**Data supplied**
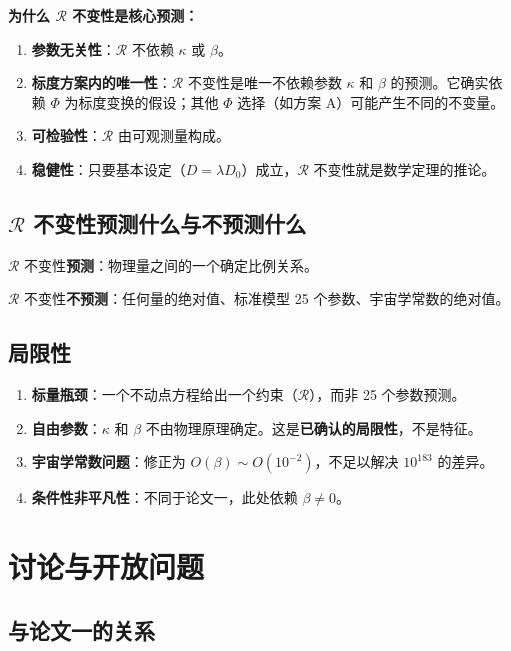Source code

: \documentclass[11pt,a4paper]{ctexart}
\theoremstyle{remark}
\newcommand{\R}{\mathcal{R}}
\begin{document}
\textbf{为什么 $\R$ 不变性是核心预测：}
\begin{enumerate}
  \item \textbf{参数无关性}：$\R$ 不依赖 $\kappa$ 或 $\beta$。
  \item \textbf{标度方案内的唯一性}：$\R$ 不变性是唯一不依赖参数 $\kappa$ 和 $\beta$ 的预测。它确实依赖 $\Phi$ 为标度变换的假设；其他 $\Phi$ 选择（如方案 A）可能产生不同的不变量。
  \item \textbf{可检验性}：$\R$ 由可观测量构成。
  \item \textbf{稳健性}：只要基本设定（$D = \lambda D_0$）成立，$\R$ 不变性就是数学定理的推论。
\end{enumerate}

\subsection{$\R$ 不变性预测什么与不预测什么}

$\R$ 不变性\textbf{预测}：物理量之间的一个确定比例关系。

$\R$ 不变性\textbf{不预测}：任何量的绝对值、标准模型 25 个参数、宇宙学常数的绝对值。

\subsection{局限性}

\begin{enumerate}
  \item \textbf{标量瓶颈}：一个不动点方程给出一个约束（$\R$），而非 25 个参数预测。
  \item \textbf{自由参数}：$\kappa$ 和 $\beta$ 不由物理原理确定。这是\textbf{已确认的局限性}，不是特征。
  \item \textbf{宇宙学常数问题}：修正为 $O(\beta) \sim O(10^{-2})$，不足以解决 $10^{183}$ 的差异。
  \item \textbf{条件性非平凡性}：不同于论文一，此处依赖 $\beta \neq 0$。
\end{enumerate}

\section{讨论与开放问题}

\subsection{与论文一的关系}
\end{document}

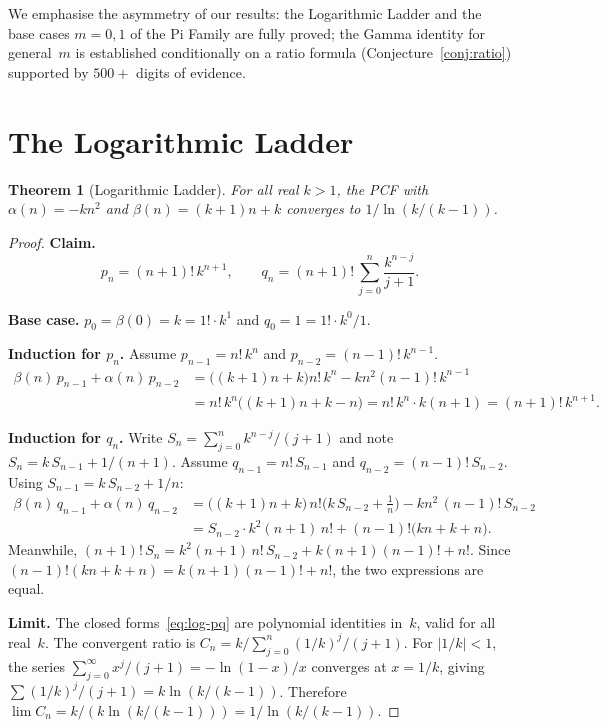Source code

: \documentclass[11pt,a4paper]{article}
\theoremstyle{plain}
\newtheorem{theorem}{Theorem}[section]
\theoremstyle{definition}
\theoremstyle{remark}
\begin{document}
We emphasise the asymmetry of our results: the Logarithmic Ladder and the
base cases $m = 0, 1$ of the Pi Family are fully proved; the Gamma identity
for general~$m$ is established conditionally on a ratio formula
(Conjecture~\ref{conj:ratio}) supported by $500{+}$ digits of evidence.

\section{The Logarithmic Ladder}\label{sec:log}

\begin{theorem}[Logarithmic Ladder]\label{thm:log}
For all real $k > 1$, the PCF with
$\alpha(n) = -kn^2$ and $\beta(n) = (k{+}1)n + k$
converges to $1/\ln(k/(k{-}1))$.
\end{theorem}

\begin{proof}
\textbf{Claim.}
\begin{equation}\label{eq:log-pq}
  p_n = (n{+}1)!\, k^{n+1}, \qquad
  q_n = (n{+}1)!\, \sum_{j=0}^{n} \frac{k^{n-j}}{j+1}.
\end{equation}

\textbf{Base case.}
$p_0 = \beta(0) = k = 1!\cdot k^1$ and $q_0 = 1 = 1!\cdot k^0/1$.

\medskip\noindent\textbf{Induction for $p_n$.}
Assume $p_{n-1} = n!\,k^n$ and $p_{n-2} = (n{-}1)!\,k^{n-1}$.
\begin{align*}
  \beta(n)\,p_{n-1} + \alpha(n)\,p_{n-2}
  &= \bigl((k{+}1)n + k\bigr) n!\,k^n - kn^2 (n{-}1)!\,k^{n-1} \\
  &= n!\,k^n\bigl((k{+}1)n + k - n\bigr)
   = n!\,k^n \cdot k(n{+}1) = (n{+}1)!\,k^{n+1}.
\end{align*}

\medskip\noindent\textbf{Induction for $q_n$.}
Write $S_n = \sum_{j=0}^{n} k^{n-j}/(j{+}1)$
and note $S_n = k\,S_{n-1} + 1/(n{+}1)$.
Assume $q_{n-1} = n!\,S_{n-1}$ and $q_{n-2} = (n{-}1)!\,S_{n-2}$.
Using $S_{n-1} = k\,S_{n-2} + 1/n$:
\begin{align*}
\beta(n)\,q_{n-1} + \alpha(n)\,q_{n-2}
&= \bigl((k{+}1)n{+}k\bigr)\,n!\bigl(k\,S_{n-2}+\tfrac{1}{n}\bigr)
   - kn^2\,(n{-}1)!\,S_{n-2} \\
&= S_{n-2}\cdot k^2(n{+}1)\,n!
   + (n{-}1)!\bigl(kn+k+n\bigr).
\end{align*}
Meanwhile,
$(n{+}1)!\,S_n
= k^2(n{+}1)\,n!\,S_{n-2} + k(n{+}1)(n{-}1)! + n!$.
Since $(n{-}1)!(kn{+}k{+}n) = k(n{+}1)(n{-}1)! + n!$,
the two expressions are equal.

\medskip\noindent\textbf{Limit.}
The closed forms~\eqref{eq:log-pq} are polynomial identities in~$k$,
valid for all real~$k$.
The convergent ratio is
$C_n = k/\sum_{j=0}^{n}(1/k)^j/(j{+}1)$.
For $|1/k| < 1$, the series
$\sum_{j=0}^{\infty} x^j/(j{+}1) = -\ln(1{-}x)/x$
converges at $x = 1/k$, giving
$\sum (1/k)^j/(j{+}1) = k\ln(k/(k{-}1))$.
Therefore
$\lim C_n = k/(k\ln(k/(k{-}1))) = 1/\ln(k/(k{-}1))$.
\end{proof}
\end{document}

**Exercise directions**
Exactly as they appear, print the lines of the listing above from its first line through the line that contains "不依赖 $\kappa$ 或 $\beta$。", minus the pictures.

**Solution to this task**
Source code

: \documentclass[11pt,a4paper]{ctexart}
\theoremstyle{remark}
\newcommand{\R}{\mathcal{R}}
\begin{document}
\textbf{为什么 $\R$ 不变性是核心预测：}
\begin{enumerate}
  \item \textbf{参数无关性}：$\R$ 不依赖 $\kappa$ 或 $\beta$。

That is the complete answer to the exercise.